→ **PROBLEM**
From the records that follow, copy every line that contains the word "query".

(Stored data)

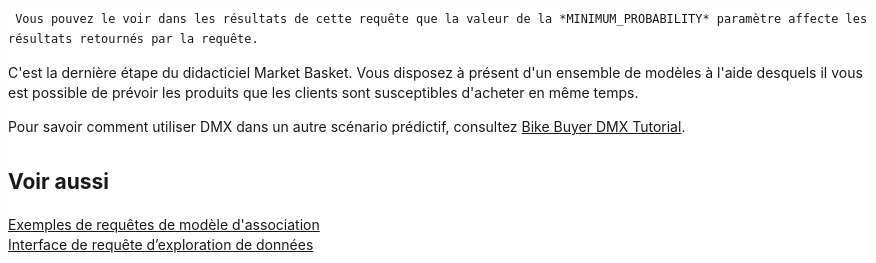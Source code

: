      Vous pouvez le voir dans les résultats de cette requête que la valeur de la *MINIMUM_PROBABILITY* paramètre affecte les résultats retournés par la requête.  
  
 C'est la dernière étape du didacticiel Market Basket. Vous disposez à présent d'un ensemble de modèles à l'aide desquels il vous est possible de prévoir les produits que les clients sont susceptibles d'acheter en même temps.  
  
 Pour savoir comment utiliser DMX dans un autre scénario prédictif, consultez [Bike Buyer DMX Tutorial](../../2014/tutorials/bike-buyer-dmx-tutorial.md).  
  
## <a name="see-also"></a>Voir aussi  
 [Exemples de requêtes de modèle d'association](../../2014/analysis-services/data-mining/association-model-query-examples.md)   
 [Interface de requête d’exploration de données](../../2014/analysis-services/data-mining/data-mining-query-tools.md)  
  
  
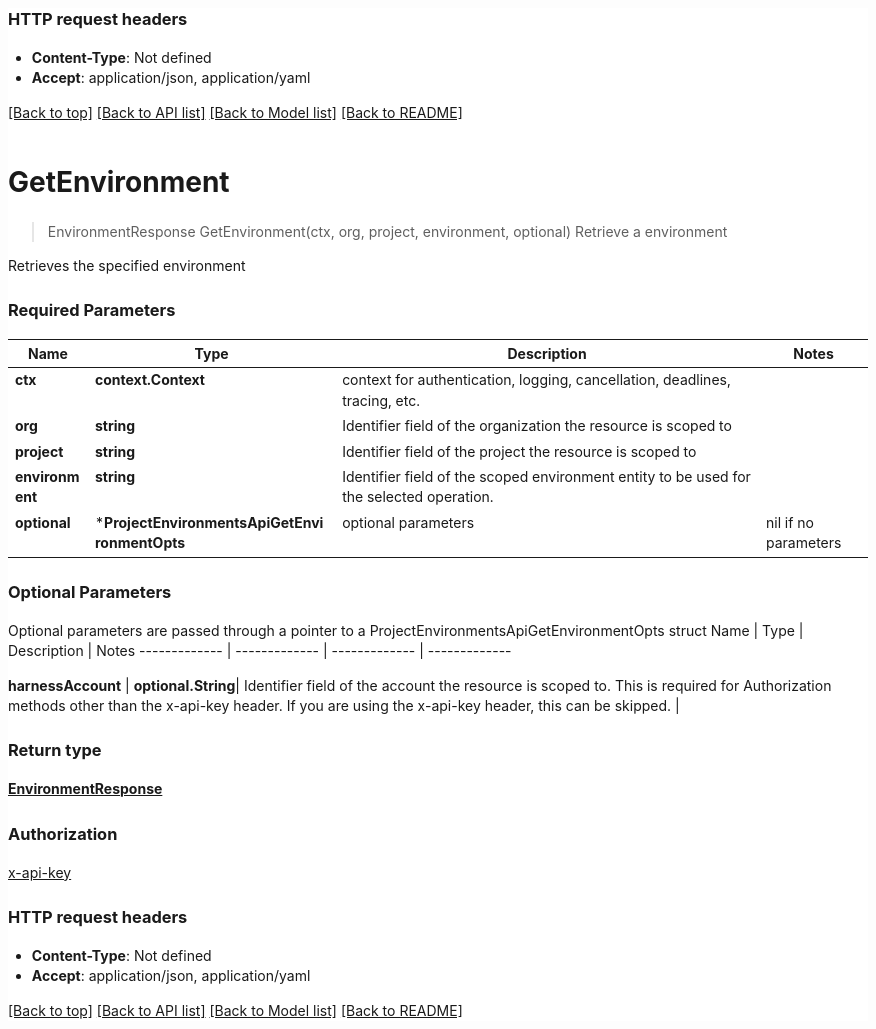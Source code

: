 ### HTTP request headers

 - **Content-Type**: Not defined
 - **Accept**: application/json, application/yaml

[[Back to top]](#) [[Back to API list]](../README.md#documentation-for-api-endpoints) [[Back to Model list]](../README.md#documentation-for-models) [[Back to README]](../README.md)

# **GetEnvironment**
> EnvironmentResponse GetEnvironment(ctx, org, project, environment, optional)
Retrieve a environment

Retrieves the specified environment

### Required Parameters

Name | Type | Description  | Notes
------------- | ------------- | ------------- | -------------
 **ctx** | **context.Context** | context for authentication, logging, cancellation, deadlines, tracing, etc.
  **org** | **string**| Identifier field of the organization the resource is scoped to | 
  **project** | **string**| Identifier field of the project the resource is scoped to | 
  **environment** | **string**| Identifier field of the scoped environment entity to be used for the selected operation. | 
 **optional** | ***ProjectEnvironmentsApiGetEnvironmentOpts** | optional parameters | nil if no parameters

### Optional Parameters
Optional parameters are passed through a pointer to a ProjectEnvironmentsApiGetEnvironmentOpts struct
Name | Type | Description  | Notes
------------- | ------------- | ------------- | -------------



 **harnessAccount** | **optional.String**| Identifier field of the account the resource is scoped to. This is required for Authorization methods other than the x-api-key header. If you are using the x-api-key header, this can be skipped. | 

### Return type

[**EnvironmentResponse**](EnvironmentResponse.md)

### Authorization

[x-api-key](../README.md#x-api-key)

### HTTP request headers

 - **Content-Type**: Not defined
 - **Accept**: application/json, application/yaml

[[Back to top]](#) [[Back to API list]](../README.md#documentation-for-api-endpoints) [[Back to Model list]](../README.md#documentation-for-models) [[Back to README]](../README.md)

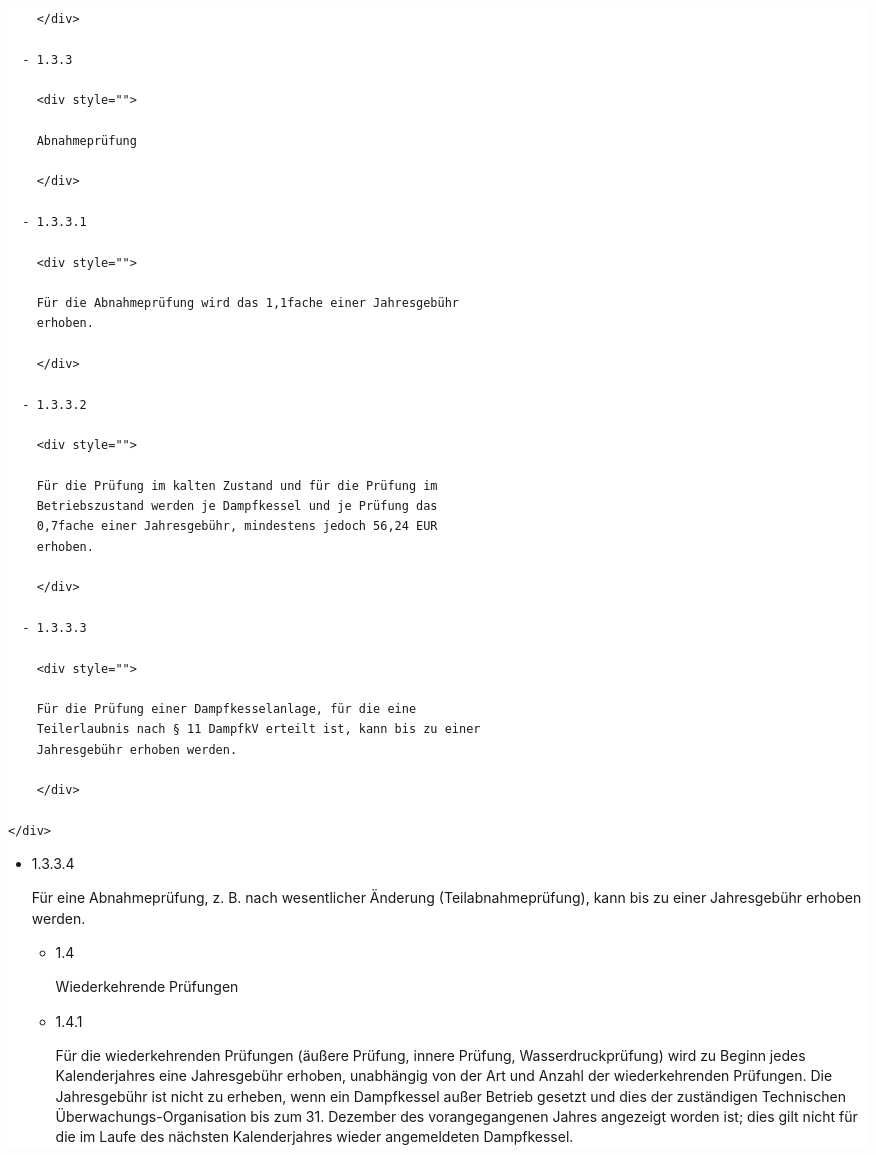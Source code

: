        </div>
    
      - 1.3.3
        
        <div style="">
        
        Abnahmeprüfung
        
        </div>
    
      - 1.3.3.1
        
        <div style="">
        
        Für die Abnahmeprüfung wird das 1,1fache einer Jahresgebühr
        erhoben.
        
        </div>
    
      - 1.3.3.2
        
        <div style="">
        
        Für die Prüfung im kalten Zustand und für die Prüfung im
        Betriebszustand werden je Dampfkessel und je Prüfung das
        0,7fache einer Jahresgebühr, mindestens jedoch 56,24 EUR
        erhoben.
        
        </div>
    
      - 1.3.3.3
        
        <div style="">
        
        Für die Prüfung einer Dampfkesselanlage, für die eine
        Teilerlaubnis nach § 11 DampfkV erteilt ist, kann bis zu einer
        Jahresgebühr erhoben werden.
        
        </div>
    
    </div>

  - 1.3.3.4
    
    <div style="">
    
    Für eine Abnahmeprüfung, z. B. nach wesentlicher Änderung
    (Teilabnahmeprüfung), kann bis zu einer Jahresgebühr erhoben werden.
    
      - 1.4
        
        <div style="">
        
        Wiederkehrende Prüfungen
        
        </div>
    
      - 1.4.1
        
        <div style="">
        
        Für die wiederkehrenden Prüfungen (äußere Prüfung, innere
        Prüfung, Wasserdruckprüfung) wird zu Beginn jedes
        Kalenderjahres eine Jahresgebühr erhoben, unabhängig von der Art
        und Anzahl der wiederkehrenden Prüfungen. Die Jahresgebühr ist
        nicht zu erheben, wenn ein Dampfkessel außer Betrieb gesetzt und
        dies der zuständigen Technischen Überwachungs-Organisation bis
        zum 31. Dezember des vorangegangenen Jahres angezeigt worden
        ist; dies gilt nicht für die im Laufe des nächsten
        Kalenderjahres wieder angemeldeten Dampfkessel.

==

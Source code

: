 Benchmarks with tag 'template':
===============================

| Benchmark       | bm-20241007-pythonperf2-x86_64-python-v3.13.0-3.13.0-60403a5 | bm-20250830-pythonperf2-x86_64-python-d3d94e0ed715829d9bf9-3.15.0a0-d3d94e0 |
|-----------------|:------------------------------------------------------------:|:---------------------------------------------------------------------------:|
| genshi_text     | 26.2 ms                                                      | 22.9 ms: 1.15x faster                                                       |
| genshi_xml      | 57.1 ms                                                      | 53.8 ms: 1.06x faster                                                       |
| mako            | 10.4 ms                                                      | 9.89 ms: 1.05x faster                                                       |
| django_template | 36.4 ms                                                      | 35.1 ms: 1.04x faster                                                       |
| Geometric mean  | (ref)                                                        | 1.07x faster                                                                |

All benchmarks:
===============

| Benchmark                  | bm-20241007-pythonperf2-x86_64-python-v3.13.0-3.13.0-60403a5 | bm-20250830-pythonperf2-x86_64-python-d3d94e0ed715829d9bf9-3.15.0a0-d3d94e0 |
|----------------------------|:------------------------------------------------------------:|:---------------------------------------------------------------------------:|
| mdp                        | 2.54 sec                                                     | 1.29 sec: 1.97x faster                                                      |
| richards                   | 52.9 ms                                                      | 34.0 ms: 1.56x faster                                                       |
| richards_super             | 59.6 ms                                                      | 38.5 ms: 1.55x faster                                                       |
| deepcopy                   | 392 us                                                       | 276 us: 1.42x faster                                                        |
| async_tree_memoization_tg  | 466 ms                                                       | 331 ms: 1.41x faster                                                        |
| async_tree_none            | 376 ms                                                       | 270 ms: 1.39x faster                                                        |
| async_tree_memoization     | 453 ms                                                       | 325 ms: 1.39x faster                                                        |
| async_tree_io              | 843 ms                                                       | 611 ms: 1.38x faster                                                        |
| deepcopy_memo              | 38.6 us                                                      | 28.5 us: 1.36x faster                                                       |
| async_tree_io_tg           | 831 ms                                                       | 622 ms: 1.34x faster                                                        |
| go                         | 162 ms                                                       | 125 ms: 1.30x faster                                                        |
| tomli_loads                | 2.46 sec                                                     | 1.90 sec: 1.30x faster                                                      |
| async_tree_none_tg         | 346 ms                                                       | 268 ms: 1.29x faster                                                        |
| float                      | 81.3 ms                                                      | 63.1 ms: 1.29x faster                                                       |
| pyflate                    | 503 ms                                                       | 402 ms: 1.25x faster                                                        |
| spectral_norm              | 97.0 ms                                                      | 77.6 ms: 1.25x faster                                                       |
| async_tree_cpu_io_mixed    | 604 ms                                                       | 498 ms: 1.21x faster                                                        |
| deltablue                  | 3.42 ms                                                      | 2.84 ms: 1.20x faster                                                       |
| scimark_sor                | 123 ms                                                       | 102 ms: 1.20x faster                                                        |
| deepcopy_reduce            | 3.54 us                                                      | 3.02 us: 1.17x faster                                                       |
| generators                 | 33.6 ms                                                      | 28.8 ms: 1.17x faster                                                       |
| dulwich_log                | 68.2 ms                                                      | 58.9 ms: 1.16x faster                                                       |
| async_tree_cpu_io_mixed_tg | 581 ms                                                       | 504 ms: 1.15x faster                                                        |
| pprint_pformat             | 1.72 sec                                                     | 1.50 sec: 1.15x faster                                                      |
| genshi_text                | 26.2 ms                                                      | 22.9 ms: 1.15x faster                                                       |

→ **SOLUTION**
 [Exemples de requêtes de modèle d'association](../../2014/analysis-services/data-mining/association-model-query-examples.md)   
 [Interface de requête d’exploration de données](../../2014/analysis-services/data-mining/data-mining-query-tools.md)  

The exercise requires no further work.